Segment Start: Dataset records
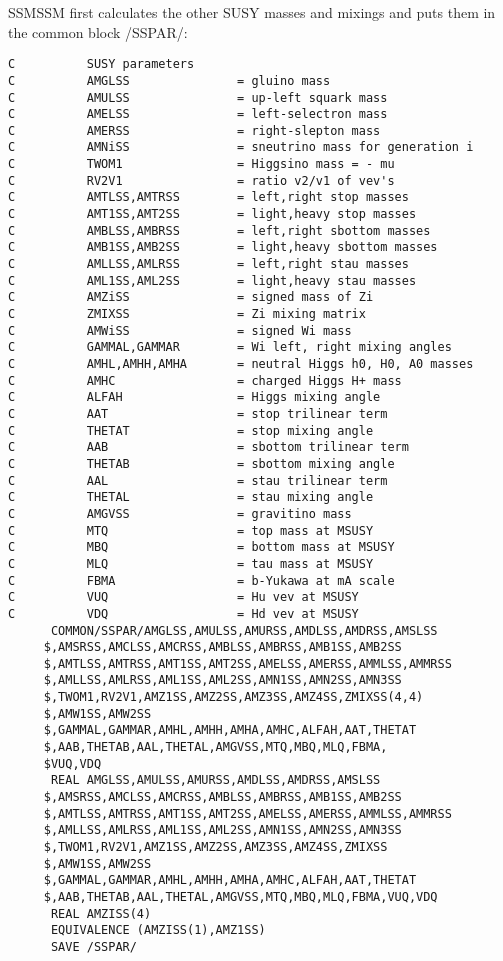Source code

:       SSMSSM first calculates the other SUSY masses and mixings and puts
them in the common block /SSPAR/:
\begin{verbatim}
C          SUSY parameters
C          AMGLSS               = gluino mass
C          AMULSS               = up-left squark mass
C          AMELSS               = left-selectron mass
C          AMERSS               = right-slepton mass
C          AMNiSS               = sneutrino mass for generation i
C          TWOM1                = Higgsino mass = - mu
C          RV2V1                = ratio v2/v1 of vev's
C          AMTLSS,AMTRSS        = left,right stop masses
C          AMT1SS,AMT2SS        = light,heavy stop masses
C          AMBLSS,AMBRSS        = left,right sbottom masses
C          AMB1SS,AMB2SS        = light,heavy sbottom masses
C          AMLLSS,AMLRSS        = left,right stau masses
C          AML1SS,AML2SS        = light,heavy stau masses
C          AMZiSS               = signed mass of Zi
C          ZMIXSS               = Zi mixing matrix
C          AMWiSS               = signed Wi mass
C          GAMMAL,GAMMAR        = Wi left, right mixing angles
C          AMHL,AMHH,AMHA       = neutral Higgs h0, H0, A0 masses
C          AMHC                 = charged Higgs H+ mass
C          ALFAH                = Higgs mixing angle
C          AAT                  = stop trilinear term
C          THETAT               = stop mixing angle
C          AAB                  = sbottom trilinear term
C          THETAB               = sbottom mixing angle
C          AAL                  = stau trilinear term
C          THETAL               = stau mixing angle
C          AMGVSS               = gravitino mass
C          MTQ                  = top mass at MSUSY
C          MBQ                  = bottom mass at MSUSY
C          MLQ                  = tau mass at MSUSY
C          FBMA                 = b-Yukawa at mA scale
C          VUQ                  = Hu vev at MSUSY
C          VDQ                  = Hd vev at MSUSY
      COMMON/SSPAR/AMGLSS,AMULSS,AMURSS,AMDLSS,AMDRSS,AMSLSS
     $,AMSRSS,AMCLSS,AMCRSS,AMBLSS,AMBRSS,AMB1SS,AMB2SS
     $,AMTLSS,AMTRSS,AMT1SS,AMT2SS,AMELSS,AMERSS,AMMLSS,AMMRSS
     $,AMLLSS,AMLRSS,AML1SS,AML2SS,AMN1SS,AMN2SS,AMN3SS
     $,TWOM1,RV2V1,AMZ1SS,AMZ2SS,AMZ3SS,AMZ4SS,ZMIXSS(4,4)
     $,AMW1SS,AMW2SS
     $,GAMMAL,GAMMAR,AMHL,AMHH,AMHA,AMHC,ALFAH,AAT,THETAT
     $,AAB,THETAB,AAL,THETAL,AMGVSS,MTQ,MBQ,MLQ,FBMA,
     $VUQ,VDQ
      REAL AMGLSS,AMULSS,AMURSS,AMDLSS,AMDRSS,AMSLSS
     $,AMSRSS,AMCLSS,AMCRSS,AMBLSS,AMBRSS,AMB1SS,AMB2SS
     $,AMTLSS,AMTRSS,AMT1SS,AMT2SS,AMELSS,AMERSS,AMMLSS,AMMRSS
     $,AMLLSS,AMLRSS,AML1SS,AML2SS,AMN1SS,AMN2SS,AMN3SS
     $,TWOM1,RV2V1,AMZ1SS,AMZ2SS,AMZ3SS,AMZ4SS,ZMIXSS
     $,AMW1SS,AMW2SS
     $,GAMMAL,GAMMAR,AMHL,AMHH,AMHA,AMHC,ALFAH,AAT,THETAT
     $,AAB,THETAB,AAL,THETAL,AMGVSS,MTQ,MBQ,MLQ,FBMA,VUQ,VDQ
      REAL AMZISS(4)
      EQUIVALENCE (AMZISS(1),AMZ1SS)
      SAVE /SSPAR/
\end{verbatim}

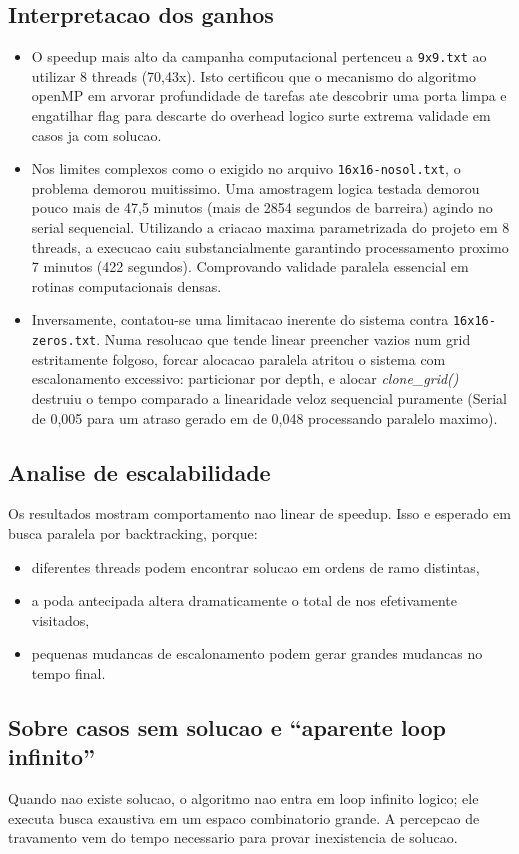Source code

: \documentclass[11pt,a4paper]{article}
\begin{document}
\subsection{Interpretacao dos ganhos}
\begin{itemize}
  \item O speedup mais alto da campanha computacional pertenceu a \texttt{9x9.txt} ao utilizar 8 threads (70,43x). Isto certificou que o mecanismo do algoritmo openMP em arvorar profundidade de tarefas ate descobrir uma porta limpa e engatilhar flag para descarte do overhead logico surte extrema validade em casos ja com solucao.
  \item Nos limites complexos como o exigido no arquivo \texttt{16x16-nosol.txt}, o problema demorou muitissimo. Uma amostragem logica testada demorou pouco mais de 47,5 minutos (mais de 2854 segundos de barreira) agindo no serial sequencial. Utilizando a criacao maxima parametrizada do projeto em 8 threads, a execucao caiu substancialmente garantindo processamento proximo 7 minutos (422 segundos). Comprovando validade paralela essencial em rotinas computacionais densas.
  \item Inversamente, contatou-se uma limitacao inerente do sistema contra \texttt{16x16-zeros.txt}. Numa resolucao que tende linear preencher vazios num grid estritamente folgoso, forcar alocacao paralela atritou o sistema com escalonamento excessivo: particionar por depth, e alocar \textit{clone\_grid()} destruiu o tempo comparado a linearidade veloz sequencial puramente (Serial de 0,005 para um atraso gerado em de 0,048 processando paralelo maximo).
\end{itemize}

\subsection{Analise de escalabilidade}
Os resultados mostram comportamento nao linear de speedup. Isso e esperado em busca paralela por backtracking, porque:
\begin{itemize}
  \item diferentes threads podem encontrar solucao em ordens de ramo distintas,
  \item a poda antecipada altera dramaticamente o total de nos efetivamente visitados,
  \item pequenas mudancas de escalonamento podem gerar grandes mudancas no tempo final.
\end{itemize}

\subsection{Sobre casos sem solucao e ``aparente loop infinito''}
Quando nao existe solucao, o algoritmo nao entra em loop infinito logico; ele executa busca exaustiva em um espaco combinatorio grande. A percepcao de travamento vem do tempo necessario para provar inexistencia de solucao.
\end{document}
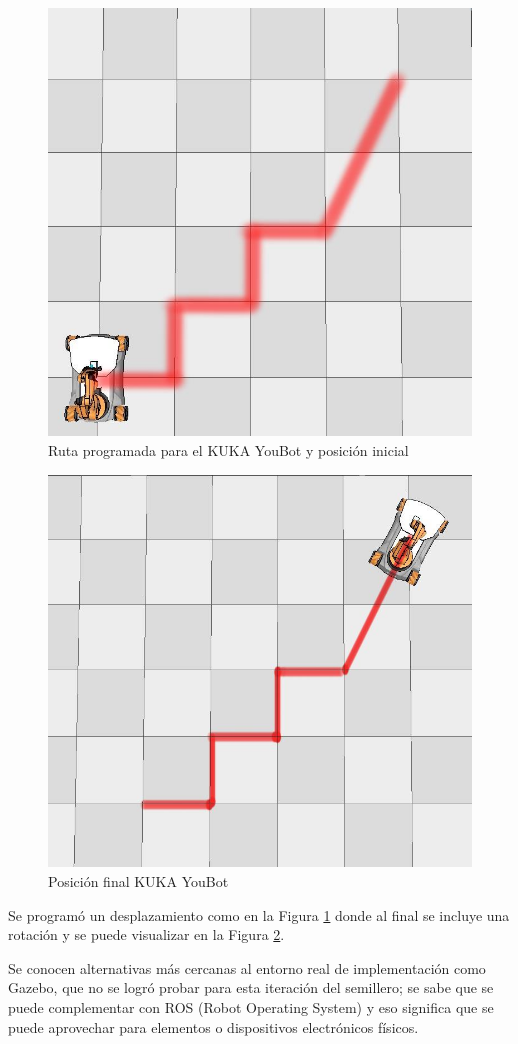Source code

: \documentclass[conference]{IEEEtran}
\begin{document}
\begin{figure}
  \centering
  \includegraphics[width=0.6\linewidth]{figures/kuka_init_pos.jpg}
  \caption{Ruta programada para el KUKA YouBot y posición inicial}
  \label{fig:kukaroute}
\end{figure}

\begin{figure}
  \centering
  \includegraphics[width=0.6\linewidth]{figures/kuka_final_pos.jpg}
  \caption{Posición final KUKA YouBot}
  \label{fig:kukafinal}
\end{figure}

Se programó un desplazamiento como en la Figura \ref{fig:kukaroute} donde al final
se incluye una rotación y se puede visualizar en la Figura \ref{fig:kukafinal}.


Se conocen alternativas más cercanas al entorno real de implementación como
Gazebo\cite{noauthor_gazebo_nodate}, que no se logró probar para esta iteración del semillero; se sabe que se puede
complementar con ROS (Robot Operating System) y eso significa que se puede aprovechar
para elementos o dispositivos electrónicos físicos.
\end{document}
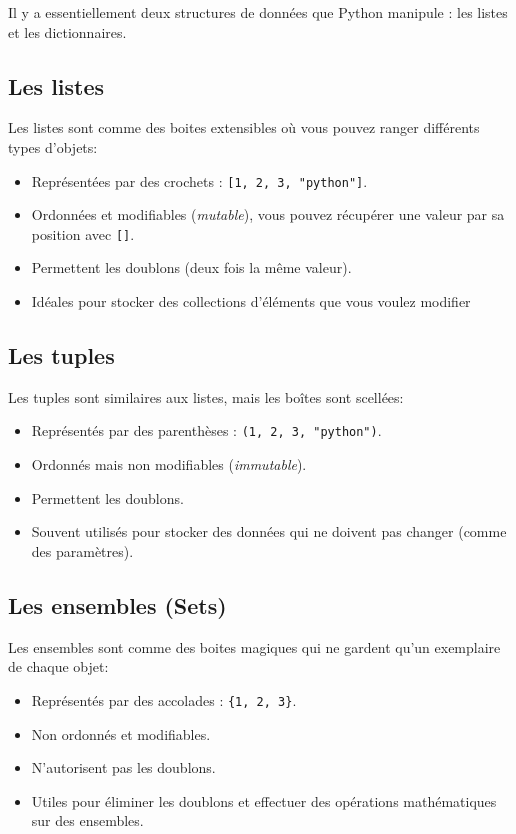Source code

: \documentclass[
  11pt,
  letterpaper,
  open=any,
  twoside=false,
  french]{scrbook}
\begin{document}
Il y a essentiellement deux structures de données que Python manipule :
les listes et les dictionnaires.

\subsection{Les listes}\label{les-listes}

Les listes sont comme des boites extensibles où vous pouvez ranger
différents types d'objets:

\begin{itemize}
\item
  Représentées par des crochets : \texttt{{[}1,\ 2,\ 3,\ "python"{]}}.
\item
  Ordonnées et modifiables (\emph{mutable}), vous pouvez récupérer une
  valeur par sa position avec \texttt{{[}{]}}.
\item
  Permettent les doublons (deux fois la même valeur).
\item
  Idéales pour stocker des collections d'éléments que vous voulez
  modifier
\end{itemize}

\subsection{Les tuples}\label{les-tuples}

Les tuples sont similaires aux listes, mais les boîtes sont scellées:

\begin{itemize}
\item
  Représentés par des parenthèses : \texttt{(1,\ 2,\ 3,\ "python")}.
\item
  Ordonnés mais non modifiables (\emph{immutable}).
\item
  Permettent les doublons.
\item
  Souvent utilisés pour stocker des données qui ne doivent pas changer
  (comme des paramètres).
\end{itemize}

\subsection{Les ensembles (Sets)}\label{les-ensembles-sets}

Les ensembles sont comme des boites magiques qui ne gardent qu'un
exemplaire de chaque objet:

\begin{itemize}
\item
  Représentés par des accolades : \texttt{\{1,\ 2,\ 3\}}.
\item
  Non ordonnés et modifiables.
\item
  N'autorisent pas les doublons.
\item
  Utiles pour éliminer les doublons et effectuer des opérations
  mathématiques sur des ensembles.
\end{itemize}
\end{document}
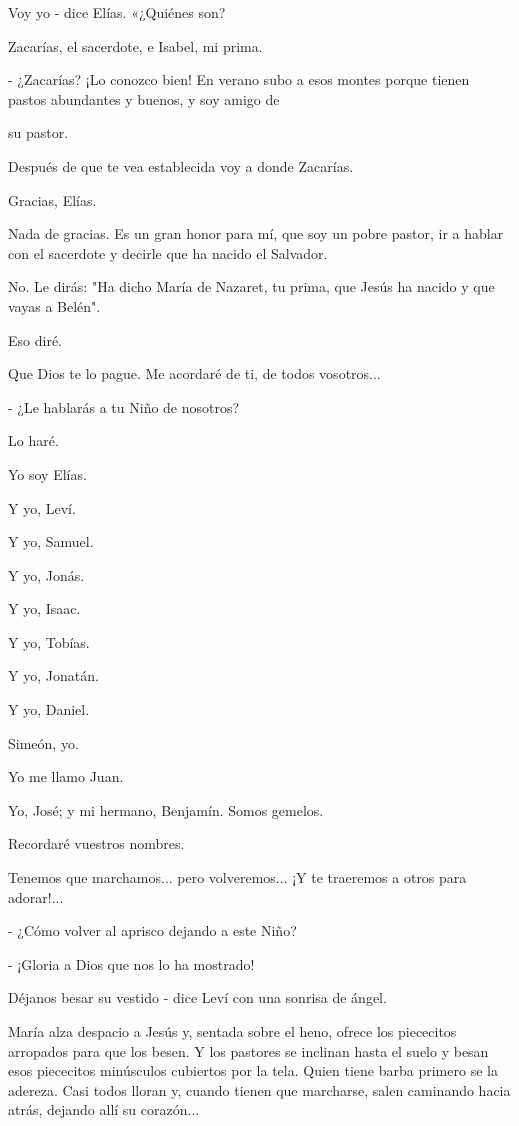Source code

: \documentclass[12pt]{book} %
\begin{document}
Voy yo - dice Elías. «¿Quiénes son? 

Zacarías, el sacerdote, e Isabel, mi prima. 

- ¿Zacarías? ¡Lo conozco bien! En verano subo a esos montes porque tienen pastos abundantes y buenos, y soy amigo de 

su pastor. 

Después de que te vea establecida voy a donde Zacarías. 

Gracias, Elías. 

Nada de gracias. Es un gran honor para mí, que soy un pobre pastor, ir a hablar con el sacerdote y decirle que ha nacido el Salvador. 

No. Le dirás: "Ha dicho María de Nazaret, tu prima, que Jesús ha nacido y que vayas a Belén". 

Eso diré. 

Que Dios te lo pague. Me acordaré de ti, de todos vosotros... 

- ¿Le hablarás a tu Niño de nosotros? 

Lo haré. 

Yo soy Elías. 

Y yo, Leví. 

Y yo, Samuel. 

Y yo, Jonás. 

Y yo, Isaac. 

Y yo, Tobías. 

Y yo, Jonatán. 

Y yo, Daniel. 

Simeón, yo. 

Yo me llamo Juan. 

Yo, José; y mi hermano, Benjamín. Somos gemelos. 

Recordaré vuestros nombres. 

Tenemos que marchamos... pero volveremos... ¡Y te traeremos a otros para adorar!... 

- ¿Cómo volver al aprisco dejando a este Niño? 

- ¡Gloria a Dios que nos lo ha mostrado! 

Déjanos besar su vestido - dice Leví con una sonrisa de ángel. 

María alza despacio a Jesús y, sentada sobre el heno, ofrece los piececitos arropados para que los besen. Y los pastores se inclinan hasta el suelo y besan esos piececitos minúsculos cubiertos por la tela. Quien tiene barba primero se la adereza. Casi todos lloran y, cuando tienen que marcharse, salen caminando hacia atrás, dejando allí su corazón... 
\end{document}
Segment End: Dataset records
• _Exercise_: Give again, word for word, the lines above from the first one through the one containing "Zi mixing matrix"; no pictures.

• _Answer section_:
Source code

:       SSMSSM first calculates the other SUSY masses and mixings and puts
them in the common block /SSPAR/:
\begin{verbatim}
C          SUSY parameters
C          AMGLSS               = gluino mass
C          AMULSS               = up-left squark mass
C          AMELSS               = left-selectron mass
C          AMERSS               = right-slepton mass
C          AMNiSS               = sneutrino mass for generation i
C          TWOM1                = Higgsino mass = - mu
C          RV2V1                = ratio v2/v1 of vev's
C          AMTLSS,AMTRSS        = left,right stop masses
C          AMT1SS,AMT2SS        = light,heavy stop masses
C          AMBLSS,AMBRSS        = left,right sbottom masses
C          AMB1SS,AMB2SS        = light,heavy sbottom masses
C          AMLLSS,AMLRSS        = left,right stau masses
C          AML1SS,AML2SS        = light,heavy stau masses
C          AMZiSS               = signed mass of Zi
C          ZMIXSS               = Zi mixing matrix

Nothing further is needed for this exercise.